# K-Means Lab


## Import required packages

In [None]:
import pandas as pd
import numpy as np
import seaborn as sns
import matplotlib.pyplot as plt
from sklearn.cluster import KMeans
from sklearn.decomposition import PCA
from sklearn.linear_model import LinearRegression
from sklearn.metrics import silhouette_score

In [None]:
report_df = pd.read_csv('WH Report_preprocessed.csv')
report_df.pivot(index=['Name','Continent'], columns='year', values=['population', 'Life_Ladder',
       'Log_GDP_per_capita', 'Social_support',
       'Healthy_life_expectancy_at_birth', 'Freedom_to_make_life_choices',
       'Generosity', 'Perceptions_of_corruption', 'Positive_affect',
       'Negative_affect'])

In [None]:
report_pdf= report_df.pivot(index=['Name'], columns='year', values=['population', 'Life_Ladder',
       'Log_GDP_per_capita', 'Social_support',
       'Healthy_life_expectancy_at_birth', 'Freedom_to_make_life_choices',
       'Generosity', 'Perceptions_of_corruption', 'Positive_affect',
       'Negative_affect'])
report_pdf

In [None]:
Xs = report_pdf[[ 'Life_Ladder',
       'Log_GDP_per_capita', 'Social_support',
       'Healthy_life_expectancy_at_birth', 'Freedom_to_make_life_choices',
       'Generosity', 'Perceptions_of_corruption', 'Positive_affect',
       'Negative_affect']]
Xs = (Xs - Xs.min())/(Xs.max()-Xs.min())
Xs.describe()

# Data Clusteribility

## Hopkins Statistics 

In [None]:
def hopkins(df,m):
    from sklearn.neighbors import NearestNeighbors
    from random import sample
    from pandas import DataFrame
    from numpy import random

    d = len(df.columns) # columns
    n = len(df) # rows
    
    df = (df - df.min())/(df.max()-df.min()) *2 -1
    df = df / df.std()
    

    knn = NearestNeighbors(n_neighbors=2).fit(df)

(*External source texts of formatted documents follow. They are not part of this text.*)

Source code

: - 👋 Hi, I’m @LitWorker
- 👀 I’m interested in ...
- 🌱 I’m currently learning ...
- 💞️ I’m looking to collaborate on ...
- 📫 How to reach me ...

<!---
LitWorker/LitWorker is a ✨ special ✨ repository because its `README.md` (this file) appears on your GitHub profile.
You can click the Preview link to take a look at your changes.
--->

    rand_df = DataFrame(random.rand(m,d),index = range(0,m),columns =df.columns )
    rand_df = rand_df*2-1
    rand_df = rand_df * df.abs().max()

    ujd = []
    wjd = []

    for j in range(0, m):
        u_dist, _ = knn.kneighbors([rand_df.iloc[j]])
        ujd.append(u_dist[0][0])

        w_dist, _ = knn.kneighbors(df.sample(1))
        wjd.append(w_dist[0][1])

    return(sum(ujd) / (sum(ujd) + sum(wjd)))

In [None]:
m = 10
hopkins(Xs,m)   

# K-Means Clustering

In [None]:
kmeans = KMeans(n_clusters=7).fit(Xs)

# Cluster membership
memb = pd.Series(kmeans.labels_, index=Xs.index)
for key, item in memb.groupby(memb):
    print(key, ': ', ', '.join(item.index))

# Clustering Comparison

In [None]:
def countpairs(Clustering1,Clustering2):
    from pandas import Series
    
    output = Series(0,index=['N00','N01','N10','N11'])

    for i in range(0,10):
        for j in range(0,i):
            if(i!=j):

                c1_same = False
                c2_same = False
                c1_Not_same = False
                c2_Not_same = False

                if(Clustering1[i]==Clustering1[j]):
                    c1_same=True
                else:
                    c1_Not_same=True
                if(Clustering2[i]==Clustering2[j]):
                    c2_same=True
                else:
                    c2_Not_same = True

                if(c1_same & c2_same):
                    output.N11 = output.N11 +1 
                if(c1_Not_same & c2_Not_same):
                    output.N00 = output.N00 +1
                if(c1_same & c2_Not_same):
                    output.N10 = output.N10 +1
                if(c1_Not_same & c2_same):
                    output.N01 = output.N01 +1

    return(output)

## Fowlkes–Mallows

In [None]:
def fowlkes_mallows(Clustering1,Clustering2):
    
    from numpy import sqrt
    from pandas import Series
    
    p = countpairs(Clustering1,Clustering2)
    
    return(p.N11/((p.N11+p.N01)+(p.N11+p.N10)))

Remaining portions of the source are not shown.